───── MATERIAL FOR THE TASK ─────
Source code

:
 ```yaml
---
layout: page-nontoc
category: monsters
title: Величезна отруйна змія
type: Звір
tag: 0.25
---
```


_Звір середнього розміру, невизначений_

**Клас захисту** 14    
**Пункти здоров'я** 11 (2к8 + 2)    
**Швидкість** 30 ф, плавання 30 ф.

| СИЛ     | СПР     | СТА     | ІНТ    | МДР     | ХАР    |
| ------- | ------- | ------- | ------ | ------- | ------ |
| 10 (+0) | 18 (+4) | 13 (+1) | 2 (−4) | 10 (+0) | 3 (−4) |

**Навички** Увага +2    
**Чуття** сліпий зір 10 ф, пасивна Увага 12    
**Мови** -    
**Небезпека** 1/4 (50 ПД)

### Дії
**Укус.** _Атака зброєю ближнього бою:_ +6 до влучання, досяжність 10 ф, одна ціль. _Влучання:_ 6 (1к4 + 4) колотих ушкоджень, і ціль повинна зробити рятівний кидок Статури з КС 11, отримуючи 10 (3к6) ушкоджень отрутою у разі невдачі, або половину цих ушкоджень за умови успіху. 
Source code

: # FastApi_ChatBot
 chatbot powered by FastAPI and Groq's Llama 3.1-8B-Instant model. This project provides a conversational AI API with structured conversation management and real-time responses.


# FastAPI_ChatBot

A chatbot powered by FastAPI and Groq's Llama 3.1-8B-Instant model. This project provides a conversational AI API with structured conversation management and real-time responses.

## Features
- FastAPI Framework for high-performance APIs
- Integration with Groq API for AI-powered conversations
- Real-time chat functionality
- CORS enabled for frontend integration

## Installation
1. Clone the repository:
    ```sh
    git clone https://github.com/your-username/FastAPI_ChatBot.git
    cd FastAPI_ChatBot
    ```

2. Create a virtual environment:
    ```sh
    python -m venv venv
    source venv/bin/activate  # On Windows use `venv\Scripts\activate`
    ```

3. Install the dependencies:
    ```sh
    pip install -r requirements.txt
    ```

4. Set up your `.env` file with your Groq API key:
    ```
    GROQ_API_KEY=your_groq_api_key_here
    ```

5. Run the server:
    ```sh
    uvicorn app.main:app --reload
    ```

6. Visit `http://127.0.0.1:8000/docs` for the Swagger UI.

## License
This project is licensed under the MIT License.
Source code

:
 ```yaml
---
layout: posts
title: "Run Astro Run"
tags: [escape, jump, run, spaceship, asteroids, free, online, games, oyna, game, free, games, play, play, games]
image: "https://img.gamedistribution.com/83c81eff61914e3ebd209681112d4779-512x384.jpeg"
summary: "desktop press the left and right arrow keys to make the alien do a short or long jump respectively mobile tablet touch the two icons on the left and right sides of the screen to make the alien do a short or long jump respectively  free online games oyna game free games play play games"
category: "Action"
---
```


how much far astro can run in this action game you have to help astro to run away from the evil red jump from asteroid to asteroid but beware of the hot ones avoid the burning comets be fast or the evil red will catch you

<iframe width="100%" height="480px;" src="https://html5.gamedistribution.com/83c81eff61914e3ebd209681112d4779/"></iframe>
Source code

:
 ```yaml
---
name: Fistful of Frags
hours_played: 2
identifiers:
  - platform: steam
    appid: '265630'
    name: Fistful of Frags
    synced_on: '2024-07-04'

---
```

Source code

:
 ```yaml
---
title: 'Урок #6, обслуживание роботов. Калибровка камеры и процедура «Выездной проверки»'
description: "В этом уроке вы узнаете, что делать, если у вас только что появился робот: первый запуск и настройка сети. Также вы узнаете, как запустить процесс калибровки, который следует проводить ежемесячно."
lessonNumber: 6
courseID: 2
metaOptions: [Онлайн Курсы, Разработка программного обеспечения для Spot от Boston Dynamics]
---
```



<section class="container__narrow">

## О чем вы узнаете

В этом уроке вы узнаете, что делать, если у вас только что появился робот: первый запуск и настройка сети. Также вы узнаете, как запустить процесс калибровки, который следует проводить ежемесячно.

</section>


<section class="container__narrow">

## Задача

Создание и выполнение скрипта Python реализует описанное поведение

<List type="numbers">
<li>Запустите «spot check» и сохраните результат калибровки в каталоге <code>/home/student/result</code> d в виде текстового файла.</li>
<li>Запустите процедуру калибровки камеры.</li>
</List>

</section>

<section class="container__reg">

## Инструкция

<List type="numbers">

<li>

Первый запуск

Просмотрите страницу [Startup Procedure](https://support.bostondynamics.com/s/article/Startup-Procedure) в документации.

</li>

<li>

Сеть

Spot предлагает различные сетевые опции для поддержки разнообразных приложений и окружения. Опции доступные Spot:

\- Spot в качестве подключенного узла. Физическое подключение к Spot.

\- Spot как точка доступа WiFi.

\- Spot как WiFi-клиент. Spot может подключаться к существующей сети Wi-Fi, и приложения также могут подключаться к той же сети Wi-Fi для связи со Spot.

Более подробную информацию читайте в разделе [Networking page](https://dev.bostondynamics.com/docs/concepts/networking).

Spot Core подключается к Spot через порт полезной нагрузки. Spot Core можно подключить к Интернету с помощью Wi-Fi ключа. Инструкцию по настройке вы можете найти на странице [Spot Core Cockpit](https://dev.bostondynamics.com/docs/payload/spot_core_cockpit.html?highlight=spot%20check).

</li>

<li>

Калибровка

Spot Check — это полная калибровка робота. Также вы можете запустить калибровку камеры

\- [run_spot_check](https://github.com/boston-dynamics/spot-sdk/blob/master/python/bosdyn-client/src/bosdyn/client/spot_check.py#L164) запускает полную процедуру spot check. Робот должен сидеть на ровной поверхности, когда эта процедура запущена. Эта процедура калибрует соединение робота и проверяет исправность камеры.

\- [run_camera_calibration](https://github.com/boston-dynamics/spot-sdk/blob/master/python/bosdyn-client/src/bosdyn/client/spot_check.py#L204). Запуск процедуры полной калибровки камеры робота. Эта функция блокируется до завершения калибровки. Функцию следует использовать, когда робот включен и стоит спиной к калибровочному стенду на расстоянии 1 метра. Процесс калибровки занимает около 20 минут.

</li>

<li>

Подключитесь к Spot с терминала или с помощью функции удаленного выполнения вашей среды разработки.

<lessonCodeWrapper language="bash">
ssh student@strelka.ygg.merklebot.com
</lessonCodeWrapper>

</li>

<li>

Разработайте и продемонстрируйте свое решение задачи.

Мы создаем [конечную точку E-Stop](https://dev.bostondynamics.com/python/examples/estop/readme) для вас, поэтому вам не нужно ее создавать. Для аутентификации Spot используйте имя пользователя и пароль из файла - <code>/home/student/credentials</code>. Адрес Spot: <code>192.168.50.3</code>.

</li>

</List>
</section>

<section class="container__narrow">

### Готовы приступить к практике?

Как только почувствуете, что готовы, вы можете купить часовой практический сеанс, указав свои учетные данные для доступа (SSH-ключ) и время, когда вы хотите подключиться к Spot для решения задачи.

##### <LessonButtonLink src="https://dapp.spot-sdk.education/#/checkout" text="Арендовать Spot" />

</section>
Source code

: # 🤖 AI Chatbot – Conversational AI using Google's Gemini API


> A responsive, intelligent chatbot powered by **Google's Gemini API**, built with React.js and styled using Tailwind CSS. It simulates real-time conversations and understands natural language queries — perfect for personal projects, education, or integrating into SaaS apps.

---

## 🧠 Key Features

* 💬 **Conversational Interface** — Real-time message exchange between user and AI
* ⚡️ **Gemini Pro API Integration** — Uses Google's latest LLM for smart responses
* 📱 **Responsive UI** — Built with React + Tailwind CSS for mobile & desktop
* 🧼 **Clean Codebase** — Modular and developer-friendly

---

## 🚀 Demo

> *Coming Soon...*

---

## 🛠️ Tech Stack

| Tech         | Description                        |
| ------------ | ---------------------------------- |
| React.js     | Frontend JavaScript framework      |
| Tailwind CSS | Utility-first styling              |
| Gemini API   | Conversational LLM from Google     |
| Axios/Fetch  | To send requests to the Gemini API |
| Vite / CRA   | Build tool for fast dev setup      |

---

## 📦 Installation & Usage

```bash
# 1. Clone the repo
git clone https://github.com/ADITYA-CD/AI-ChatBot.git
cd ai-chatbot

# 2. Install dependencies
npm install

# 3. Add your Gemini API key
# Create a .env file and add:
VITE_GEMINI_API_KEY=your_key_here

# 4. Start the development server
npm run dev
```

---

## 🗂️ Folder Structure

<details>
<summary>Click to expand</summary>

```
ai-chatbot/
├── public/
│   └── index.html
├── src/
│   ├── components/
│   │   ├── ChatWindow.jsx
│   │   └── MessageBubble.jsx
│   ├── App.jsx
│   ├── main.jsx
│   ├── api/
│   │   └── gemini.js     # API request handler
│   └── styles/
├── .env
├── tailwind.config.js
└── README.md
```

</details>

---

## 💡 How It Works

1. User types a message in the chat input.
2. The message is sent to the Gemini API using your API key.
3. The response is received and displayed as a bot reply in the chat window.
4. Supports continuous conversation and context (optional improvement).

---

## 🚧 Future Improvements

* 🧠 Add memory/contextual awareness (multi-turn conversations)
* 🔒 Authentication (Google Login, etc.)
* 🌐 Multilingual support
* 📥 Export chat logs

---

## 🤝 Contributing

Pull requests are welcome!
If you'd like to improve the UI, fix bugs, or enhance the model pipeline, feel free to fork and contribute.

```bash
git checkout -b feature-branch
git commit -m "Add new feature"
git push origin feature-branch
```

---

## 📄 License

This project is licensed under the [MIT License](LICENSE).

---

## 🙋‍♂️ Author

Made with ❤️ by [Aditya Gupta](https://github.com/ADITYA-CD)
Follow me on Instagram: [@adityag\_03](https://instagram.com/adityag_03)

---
─────
**EXERCISE BRIEF:** Check every line above for the string "Fistful", and copy the ones that have it.

**TASK RESULT:**
name: Fistful of Frags
    name: Fistful of Frags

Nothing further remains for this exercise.